- Stored data
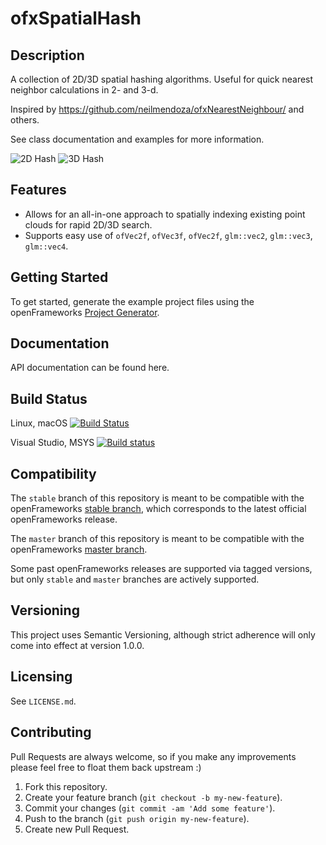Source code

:ofxSpatialHash
==============

## Description

A collection of 2D/3D spatial hashing algorithms.  Useful for quick nearest neighbor calculations in 2- and 3-d.

Inspired by https://github.com/neilmendoza/ofxNearestNeighbour/ and others.

See class documentation and examples for more information.

![2D Hash](https://github.com/bakercp/ofxSpatialHash/raw/master/docs/screen_2d.png)
![3D Hash](https://github.com/bakercp/ofxSpatialHash/raw/master/docs/screen_3d.png)

## Features

- Allows for an all-in-one approach to spatially indexing existing point clouds for rapid 2D/3D search.
- Supports easy use of `ofVec2f`, `ofVec3f`, `ofVec2f`, `glm::vec2`, `glm::vec3`, `glm::vec4`.

## Getting Started

To get started, generate the example project files using the openFrameworks [Project Generator](http://openframeworks.cc/learning/01_basics/how_to_add_addon_to_project/).

## Documentation

API documentation can be found here.

## Build Status

Linux, macOS [![Build Status](https://travis-ci.org/bakercp/ofxSpatialHash.svg?branch=stable)](https://travis-ci.org/bakercp/ofxSpatialHash)

Visual Studio, MSYS [![Build status](https://ci.appveyor.com/api/projects/status/7s76w2xstibc5w3x/branch/master?svg=true)](https://ci.appveyor.com/project/bakercp/ofxspatialhash/branch/master)

## Compatibility

The `stable` branch of this repository is meant to be compatible with the openFrameworks [stable branch](https://github.com/openframeworks/openFrameworks/tree/stable), which corresponds to the latest official openFrameworks release.

The `master` branch of this repository is meant to be compatible with the openFrameworks [master branch](https://github.com/openframeworks/openFrameworks/tree/master).

Some past openFrameworks releases are supported via tagged versions, but only `stable` and `master` branches are actively supported.

## Versioning

This project uses Semantic Versioning, although strict adherence will only come into effect at version 1.0.0.

## Licensing

See `LICENSE.md`.

## Contributing

Pull Requests are always welcome, so if you make any improvements please feel free to float them back upstream :)

1. Fork this repository.
2. Create your feature branch (`git checkout -b my-new-feature`).
3. Commit your changes (`git commit -am 'Add some feature'`).
4. Push to the branch (`git push origin my-new-feature`).
5. Create new Pull Request.
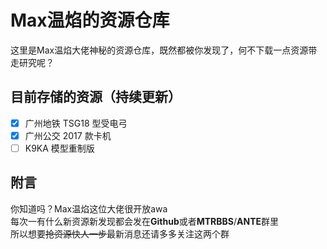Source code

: # Max温焰的资源仓库

这里是Max温焰大佬神秘的资源仓库，既然都被你发现了，何不下载一点资源带走研究呢？

## 目前存储的资源（持续更新）

* [x] 广州地铁 TSG18 型受电弓
* [x] 广州公交 2017 款卡机
* [ ] K9KA 模型重制版 

## 附言

你知道吗？Max温焰这位大佬很开放awa  
每次一有什么新资源新发现都会发在**Github**或者<span title="群号：316525046">**MTRBBS**</span>/<span title="群号：836291719
问题填 Github 我看到就会给你过哒qwq">**ANTE**</span>群里  
所以想要~~抢资源快人一步~~最新消息还请多多关注这两个群


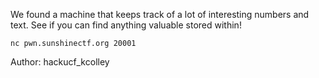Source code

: We found a machine that keeps track of a lot of interesting numbers and text. See if you can find anything valuable stored within!

`nc pwn.sunshinectf.org 20001`

Author: hackucf_kcolley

- Exercise goal
Could you copy, exactly and with no pictures, each line from the first one above to the line holding "2. Create your"?

- Exercise output
Source code

:ofxSpatialHash
==============

## Description

A collection of 2D/3D spatial hashing algorithms.  Useful for quick nearest neighbor calculations in 2- and 3-d.

Inspired by https://github.com/neilmendoza/ofxNearestNeighbour/ and others.

See class documentation and examples for more information.

![2D Hash](https://github.com/bakercp/ofxSpatialHash/raw/master/docs/screen_2d.png)
![3D Hash](https://github.com/bakercp/ofxSpatialHash/raw/master/docs/screen_3d.png)

## Features

- Allows for an all-in-one approach to spatially indexing existing point clouds for rapid 2D/3D search.
- Supports easy use of `ofVec2f`, `ofVec3f`, `ofVec2f`, `glm::vec2`, `glm::vec3`, `glm::vec4`.

## Getting Started

To get started, generate the example project files using the openFrameworks [Project Generator](http://openframeworks.cc/learning/01_basics/how_to_add_addon_to_project/).

## Documentation

API documentation can be found here.

## Build Status

Linux, macOS [![Build Status](https://travis-ci.org/bakercp/ofxSpatialHash.svg?branch=stable)](https://travis-ci.org/bakercp/ofxSpatialHash)

Visual Studio, MSYS [![Build status](https://ci.appveyor.com/api/projects/status/7s76w2xstibc5w3x/branch/master?svg=true)](https://ci.appveyor.com/project/bakercp/ofxspatialhash/branch/master)

## Compatibility

The `stable` branch of this repository is meant to be compatible with the openFrameworks [stable branch](https://github.com/openframeworks/openFrameworks/tree/stable), which corresponds to the latest official openFrameworks release.

The `master` branch of this repository is meant to be compatible with the openFrameworks [master branch](https://github.com/openframeworks/openFrameworks/tree/master).

Some past openFrameworks releases are supported via tagged versions, but only `stable` and `master` branches are actively supported.

## Versioning

This project uses Semantic Versioning, although strict adherence will only come into effect at version 1.0.0.

## Licensing

See `LICENSE.md`.

## Contributing

Pull Requests are always welcome, so if you make any improvements please feel free to float them back upstream :)

1. Fork this repository.
2. Create your feature branch (`git checkout -b my-new-feature`).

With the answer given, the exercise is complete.